I'm assuming that they leave hyperspace travel to pure fantasy, as trips can take seconds to days it seems, Yavin IV to Scarif was nothing, but Hoth to Dagobah looked like it took a bit, etc. Let's not bother with Parsecs cause that's a unit of distance. But yeah, has there been much science put behind it at all? Curious is all.
-
everything turns into blue and white pretty lines
To be precise, the ship goes into another dimension.
My question is on the specifics of how fast hyperspace travel is and how long it takes to travel in the sense of averages, and if it's been actually put down to numbers yet.

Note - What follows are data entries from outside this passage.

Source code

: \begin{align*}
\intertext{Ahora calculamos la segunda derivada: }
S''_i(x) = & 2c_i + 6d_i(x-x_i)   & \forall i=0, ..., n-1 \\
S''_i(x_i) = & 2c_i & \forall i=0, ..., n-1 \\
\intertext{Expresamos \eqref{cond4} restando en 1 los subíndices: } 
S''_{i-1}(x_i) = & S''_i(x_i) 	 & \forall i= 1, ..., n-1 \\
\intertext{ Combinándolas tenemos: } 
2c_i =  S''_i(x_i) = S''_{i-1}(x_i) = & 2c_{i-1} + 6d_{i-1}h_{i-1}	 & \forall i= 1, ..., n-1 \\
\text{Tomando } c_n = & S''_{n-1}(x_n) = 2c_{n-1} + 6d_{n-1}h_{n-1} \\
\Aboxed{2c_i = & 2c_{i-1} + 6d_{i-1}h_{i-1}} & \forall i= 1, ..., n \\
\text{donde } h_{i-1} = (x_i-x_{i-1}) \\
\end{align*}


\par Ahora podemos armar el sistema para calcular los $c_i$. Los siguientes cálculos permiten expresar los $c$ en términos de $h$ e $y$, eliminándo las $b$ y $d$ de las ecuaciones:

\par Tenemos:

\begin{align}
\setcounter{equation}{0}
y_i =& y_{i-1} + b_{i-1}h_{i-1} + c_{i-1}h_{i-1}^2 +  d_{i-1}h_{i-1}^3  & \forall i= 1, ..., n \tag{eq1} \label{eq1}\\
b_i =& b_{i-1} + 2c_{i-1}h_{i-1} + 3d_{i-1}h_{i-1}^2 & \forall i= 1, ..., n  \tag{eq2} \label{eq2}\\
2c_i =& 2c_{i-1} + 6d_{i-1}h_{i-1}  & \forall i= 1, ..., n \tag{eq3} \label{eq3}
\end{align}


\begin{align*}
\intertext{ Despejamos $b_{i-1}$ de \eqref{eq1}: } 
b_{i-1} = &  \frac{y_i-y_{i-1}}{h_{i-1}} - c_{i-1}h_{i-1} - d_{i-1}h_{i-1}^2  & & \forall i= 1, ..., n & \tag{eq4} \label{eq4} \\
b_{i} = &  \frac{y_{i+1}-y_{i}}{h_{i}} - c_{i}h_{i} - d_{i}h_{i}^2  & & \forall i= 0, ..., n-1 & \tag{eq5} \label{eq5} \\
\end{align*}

No, each author chose as it fits the best his story but some sources can quote things possible/impossible, but nobody sorted something out from them.
-
Well as long as I can go .5 past lightspeed I'll be happy ;)
-
Was it ever talked about in the novels of the science behind hyperspace travel
-
Was it ever talked about in the novels of the science behind hyperspace travel
Nope. In fairness, few sci-fi franchises delve into the depths of their FTL systems, for the simple reason that they are all fantasy: warp drive, hyperdrive, wormhole travel, quantum gates... as far as modern science is concerned, they may as well be alchemy 500 years ago. Some of the ideas sort of fit into either relativity or quantum mechanics, but for the most part they are simply plot devices, intended to move our protagonists from point A to point B so they can meet the antagonist at point C at the right time. So far as modern science is concerned, Star Wars hyperdrives are magic. Warp drives as presented in Star Trek are equally magical, and though the Alcubierre Drive makes a noble attempt at making them simply hypothetical such a drive still is reliant upon the hypothetical discovery of types of matter that may well not exist. The Expanse's Epstein drive is probably the most realistic "sci-fi engine" in modern sci-fi, but that's because it doesn't allow for FTL travel, it simply allows sublight travel to be done at economically-sustainable acceleration rates via a hyper-efficient ion engine (ion engines are already a real thing, though they are nowhere near Epstein-levels of efficiency).
Star Wars has always been high fantasy in space rather than hard sci-fi. Expecting it to live up to the demands of hard sci-fi series is a recipe for disappointment IMO.